TASK DIRECTIONS.
Reproduce the full set of records verbatim.
Content starts
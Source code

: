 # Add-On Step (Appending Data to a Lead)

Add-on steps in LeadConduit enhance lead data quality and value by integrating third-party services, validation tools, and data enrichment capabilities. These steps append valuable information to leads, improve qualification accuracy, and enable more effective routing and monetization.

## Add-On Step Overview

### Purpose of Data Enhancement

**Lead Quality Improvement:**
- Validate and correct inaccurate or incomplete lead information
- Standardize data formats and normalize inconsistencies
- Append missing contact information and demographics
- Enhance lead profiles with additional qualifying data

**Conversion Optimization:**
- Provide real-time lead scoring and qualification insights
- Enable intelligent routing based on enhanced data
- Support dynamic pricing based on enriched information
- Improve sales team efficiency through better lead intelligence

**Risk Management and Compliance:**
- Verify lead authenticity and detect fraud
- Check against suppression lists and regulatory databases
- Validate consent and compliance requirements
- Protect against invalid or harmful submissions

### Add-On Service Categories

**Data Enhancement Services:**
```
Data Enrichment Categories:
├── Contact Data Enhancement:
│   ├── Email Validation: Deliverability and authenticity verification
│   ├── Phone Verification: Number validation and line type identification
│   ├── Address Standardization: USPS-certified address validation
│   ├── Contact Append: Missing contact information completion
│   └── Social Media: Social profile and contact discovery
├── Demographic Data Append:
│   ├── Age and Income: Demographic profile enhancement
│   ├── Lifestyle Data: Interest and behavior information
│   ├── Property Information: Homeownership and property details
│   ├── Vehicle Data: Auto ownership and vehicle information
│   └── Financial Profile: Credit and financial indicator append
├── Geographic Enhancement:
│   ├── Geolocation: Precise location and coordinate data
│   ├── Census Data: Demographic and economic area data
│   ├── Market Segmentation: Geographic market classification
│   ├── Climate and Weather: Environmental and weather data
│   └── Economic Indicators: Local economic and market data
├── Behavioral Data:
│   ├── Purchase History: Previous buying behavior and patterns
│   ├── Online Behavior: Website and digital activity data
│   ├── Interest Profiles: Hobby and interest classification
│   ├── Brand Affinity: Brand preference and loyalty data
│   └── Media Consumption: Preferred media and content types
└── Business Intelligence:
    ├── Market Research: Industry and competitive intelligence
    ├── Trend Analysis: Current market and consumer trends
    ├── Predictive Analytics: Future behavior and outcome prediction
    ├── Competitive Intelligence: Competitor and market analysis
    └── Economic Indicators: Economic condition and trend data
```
Content ends
RESPONSE TO THE TASK.
Source code

: # Add-On Step (Appending Data to a Lead)

Add-on steps in LeadConduit enhance lead data quality and value by integrating third-party services, validation tools, and data enrichment capabilities. These steps append valuable information to leads, improve qualification accuracy, and enable more effective routing and monetization.

## Add-On Step Overview

### Purpose of Data Enhancement

**Lead Quality Improvement:**
- Validate and correct inaccurate or incomplete lead information
- Standardize data formats and normalize inconsistencies
- Append missing contact information and demographics
- Enhance lead profiles with additional qualifying data

**Conversion Optimization:**
- Provide real-time lead scoring and qualification insights
- Enable intelligent routing based on enhanced data
- Support dynamic pricing based on enriched information
- Improve sales team efficiency through better lead intelligence

**Risk Management and Compliance:**
- Verify lead authenticity and detect fraud
- Check against suppression lists and regulatory databases
- Validate consent and compliance requirements
- Protect against invalid or harmful submissions

### Add-On Service Categories

**Data Enhancement Services:**
```
Data Enrichment Categories:
├── Contact Data Enhancement:
│   ├── Email Validation: Deliverability and authenticity verification
│   ├── Phone Verification: Number validation and line type identification
│   ├── Address Standardization: USPS-certified address validation
│   ├── Contact Append: Missing contact information completion
│   └── Social Media: Social profile and contact discovery
├── Demographic Data Append:
│   ├── Age and Income: Demographic profile enhancement
│   ├── Lifestyle Data: Interest and behavior information
│   ├── Property Information: Homeownership and property details
│   ├── Vehicle Data: Auto ownership and vehicle information
│   └── Financial Profile: Credit and financial indicator append
├── Geographic Enhancement:
│   ├── Geolocation: Precise location and coordinate data
│   ├── Census Data: Demographic and economic area data
│   ├── Market Segmentation: Geographic market classification
│   ├── Climate and Weather: Environmental and weather data
│   └── Economic Indicators: Local economic and market data
├── Behavioral Data:
│   ├── Purchase History: Previous buying behavior and patterns
│   ├── Online Behavior: Website and digital activity data
│   ├── Interest Profiles: Hobby and interest classification
│   ├── Brand Affinity: Brand preference and loyalty data
│   └── Media Consumption: Preferred media and content types
└── Business Intelligence:
    ├── Market Research: Industry and competitive intelligence
    ├── Trend Analysis: Current market and consumer trends
    ├── Predictive Analytics: Future behavior and outcome prediction
    ├── Competitive Intelligence: Competitor and market analysis
    └── Economic Indicators: Economic condition and trend data
```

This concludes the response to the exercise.